Select, from the data, each line where "asal" occurs.
=== RECORDS FOR THIS EXERCISE ===
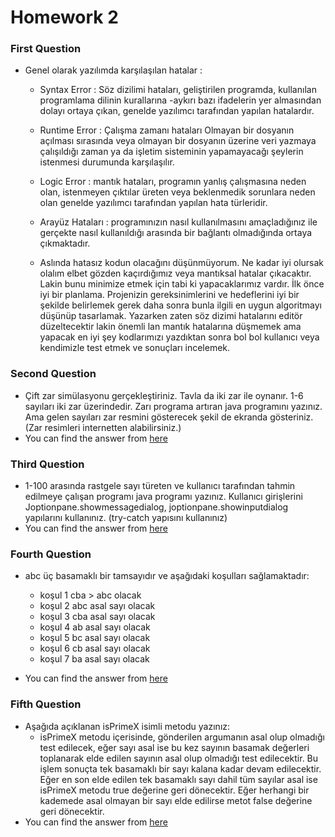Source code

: # Homework 2

### First Question
- Genel olarak yazılımda karşılaşılan hatalar : 
  - Syntax Error : Söz dizilimi hataları, geliştirilen programda, kullanılan programlama dilinin kurallarına -aykırı bazı ifadelerin yer almasından dolayı ortaya çıkan, genelde yazılımcı tarafından yapılan hatalardır.
  - Runtime Error :  Çalışma zamanı hataları  Olmayan bir dosyanın açılması sırasında veya olmayan bir dosyanın üzerine veri yazmaya çalışıldığı zaman ya da işletim sisteminin yapamayacağı şeylerin istenmesi durumunda karşılaşılır.
  - Logic Error : mantık hataları, programın yanlış çalışmasına neden olan, istenmeyen çıktılar üreten veya beklenmedik sorunlara neden olan genelde yazılımcı tarafından yapılan hata türleridir.
  - Arayüz Hataları : programınızın nasıl kullanılmasını amaçladığınız ile gerçekte nasıl kullanıldığı arasında bir bağlantı olmadığında ortaya çıkmaktadır.
  
  - Aslında hatasız kodun olacağını düşünmüyorum. Ne kadar iyi olursak olalım elbet gözden kaçırdığımız veya mantıksal hatalar çıkacaktır. Lakin bunu minimize etmek için tabi ki yapacaklarımız vardır. İlk önce iyi bir planlama. Projenizin gereksinimlerini ve hedeflerini iyi bir şekilde belirlemek gerek daha sonra bunla ilgili en uygun algoritmayı düşünüp tasarlamak. Yazarken zaten söz dizimi hatalarını editör düzeltecektir lakin önemli lan mantık hatalarına düşmemek ama yapacak en iyi şey kodlarımızı yazdıktan sonra bol bol kullanıcı veya kendimizle test etmek ve sonuçları incelemek.

### Second Question
- Çift zar simülasyonu gerçekleştiriniz. Tavla da iki zar ile oynanır. 1-6 sayıları iki zar
  üzerindedir. Zarı programa artıran java programını yazınız. Ama gelen sayıları zar
  resmini gösterecek şekil de ekranda gösteriniz. (Zar resimleri internetten alabilirsiniz.)
- You can find the answer from [here](https://github.com/Demir-exe/Assignments/blob/master/src/soru_2/SecondQuestion.java)


### Third Question
- 1-100 arasında rastgele sayı türeten ve kullanıcı tarafından tahmin edilmeye çalışan
  programı java programı yazınız. Kullanıcı girişlerini Joptionpane.showmessagedialog,
  joptionpane.showinputdialog yapılarını kullanınız. (try-catch yapısını kullanınız)
- You can find the answer from [here](https://github.com/Demir-exe/Assignments/blob/master/src/soru_3/ThirdQuestion.java)


### Fourth Question
- abc üç basamaklı bir tamsayıdır ve aşağıdaki koşulları sağlamaktadır:
  - koşul 1 cba > abc olacak
  - koşul 2 abc asal sayı olacak
  - koşul 3 cba asal sayı olacak
  - koşul 4 ab asal sayı olacak
  - koşul 5 bc asal sayı olacak
  - koşul 6 cb asal sayı olacak
  - koşul 7 ba asal sayı olacak

- You can find the answer from [here](https://github.com/Demir-exe/Assignments/blob/master/src/soru_4/FourthQuestion.java)


### Fifth Question
- Aşağıda açıklanan isPrimeX isimli metodu yazınız:
  - isPrimeX metodu içerisinde, gönderilen argumanın asal olup olmadığı test edilecek, eğer
    sayı asal ise bu kez sayının basamak değerleri toplanarak elde edilen sayının asal olup
    olmadığı test edilecektir. Bu işlem sonuçta tek basamaklı bir sayı kalana kadar devam
    edilecektir. Eğer en son elde edilen tek basamaklı sayı dahil tüm sayılar asal ise isPrimeX
    metodu true değerine geri dönecektir. Eğer herhangi bir kademede asal olmayan bir sayı
    elde edilirse metot false değerine geri dönecektir.
- You can find the answer from [here](https://github.com/Demir-exe/Assignments/blob/master/src/soru_5/FifthQuestion.java)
===
### WRITTEN SOLUTION
  - koşul 2 abc asal sayı olacak
  - koşul 3 cba asal sayı olacak
  - koşul 4 ab asal sayı olacak
  - koşul 5 bc asal sayı olacak
  - koşul 6 cb asal sayı olacak
  - koşul 7 ba asal sayı olacak
  - isPrimeX metodu içerisinde, gönderilen argumanın asal olup olmadığı test edilecek, eğer
    sayı asal ise bu kez sayının basamak değerleri toplanarak elde edilen sayının asal olup
    edilecektir. Eğer en son elde edilen tek basamaklı sayı dahil tüm sayılar asal ise isPrimeX
    metodu true değerine geri dönecektir. Eğer herhangi bir kademede asal olmayan bir sayı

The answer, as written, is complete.